Mini Trade with Dodgers
OK, my megatrade proposal didn’t go over too well … so let’s pare it down:
Mets trade Luis Castillo to the Dodgers straight up for Andruw Jones.
Would you do this deal?
Jones’ eternal smirk drove me nuts when he wore an Atlanta Braves uniform, but I got used to Tom Glavine’s condescending facial expressions. I’ll smirk with Jones if he can hit 30 HRs again.
Which of course is the big question: is Andruw Jones finished, or is there something left?
Personally, I think Jones is poised to make a comeback — which is why am I so infatuated with Jones lately.
First of all, Jones will be in the walk year of his contract, and that, in addition to wanting to erase 2008, should be motivating factors for him this winter. One must only look to the offseason preceding his previous walk year, when he lost 30 pounds and was in the best shape of his life. It didn’t help — he had the worst year of his career — but it did prove that Jones can be motivated by free agency.
Secondly, his incredibly awful 2008 season was due more to a combination of health and internal pressure, than in any loss of skills. Jones came into spring training overweight, consequently injured his right knee, tried to play through it, had surgery, then came back from knee surgery too early, and reinjured it. For those who have never played baseball, the right knee is key for a righthanded hitter — all great hitters have the ability to keep their weight “back”, and for a RH hitter, “back” means on top of the right leg. If that leg is not strong, a hitter will transfer his weight too early to the front (left) leg, and be ahead of pitches. The swing mechanics will be affected, as well as bat speed. You can’t have bat speed without good weight transfer.
In addition to his physical health, Jones was his own worst enemy in terms of putting pressure on himself to fulfill his extraordinary contract and be “the guy” in LA. Playing outside the Atlanta organization for the first time in his life — outside his comfort zone, away from the leadership and confidence of Bobby Cox — had to affect him as well. He admitted he felt the need to prove himself in LA. It can be argued that for those reasons he might not be suited for playing in New York City. But, he would be embraced if he came to the Mets in return for fan unfavorite Luis Castillo, and wouldn’t have to be counted on to be a star — he’d be asked to bat behind Carlos Beltran and Carlos Delgado, possibly behind Ryan Church as well. Expectations would be very low, compared to when he joined the Dodgers.

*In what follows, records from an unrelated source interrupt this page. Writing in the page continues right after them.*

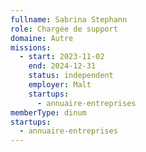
 ```yaml
---
fullname: Sabrina Stephann
role: Chargée de support
domaine: Autre
missions:
  - start: 2023-11-02
    end: 2024-12-31
    status: independent
    employer: Malt
    startups:
      - annuaire-entreprises
memberType: dinum
startups:
  - annuaire-entreprises
---
```


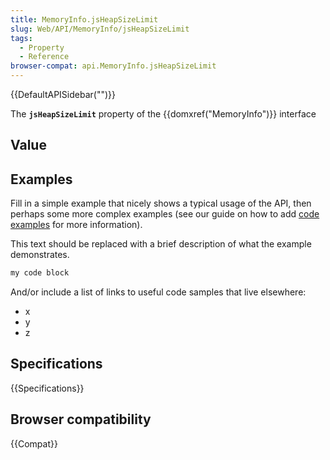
 ```yaml
---
title: MemoryInfo.jsHeapSizeLimit
slug: Web/API/MemoryInfo/jsHeapSizeLimit
tags:
  - Property
  - Reference
browser-compat: api.MemoryInfo.jsHeapSizeLimit
---
```

{{DefaultAPISidebar("")}}

The **`jsHeapSizeLimit`** property of the {{domxref("MemoryInfo")}} interface 

## Value



## Examples

Fill in a simple example that nicely shows a typical usage of the API, then perhaps some more complex examples (see our guide on how to add [code examples](/en-US/docs/MDN/Contribute/Structures/Code_examples) for more information).

This text should be replaced with a brief description of what the example demonstrates.

```js
my code block
```

And/or include a list of links to useful code samples that live elsewhere:

*   x
*   y
*   z

## Specifications

{{Specifications}}

## Browser compatibility

{{Compat}}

While he probably won’t hit 50 homers again, it’s not out of the question to think he’ll hit at least half that many — IF he’s healthy. Further, he has hit fifty bombs before, so it wouldn’t be shocking if hit 35. Think of it this way: where would the Mets be if they had TWO Carlos Delgados in their lineup? Because that is essentially what you have with Andruw Jones, in any year other than 2008.
There’s still the issue of convincing the Dodgers to take Castillo off the Mets’ hands in return for Jones. They should be in the market for a second baseman, as Jeff Kent is expected to walk. Re-read that sentence and understand what it means in regard to the Mets’ expected chase after Orlando Hudson. If the Dodgers acquired Castillo, it would remove them from the Hudson sweepstakes. Taking $15M off the books for 2009, in return for taking on $18M spread over three years, might give the Dodgers the flexibility to make an offer to Manny Ramirez. I’m no accountant, but I think the money men like to spread dollars out into the future if given the option.
The Manny issue would be key to the Dodgers dumping Jones, and not pursuing Hudson. Ramirez will likely require at minimum a 3-year, $75M commitment, and if the Dodgers put that out, they’ll need to shed some dollars AND find a way to fill second base … not to mention that they may try to bring back Casey Blake, Rafael Furcal, and Derek Lowe.
But then, there is Blake DeWitt, who looks like he might be able to handle second base full-time. Much depends on how confident the Dodgers are in DeWitt, and how badly they want to rid themselves of Jones — who has become as much a pariah among LA fans, if not moreso, as Castillo.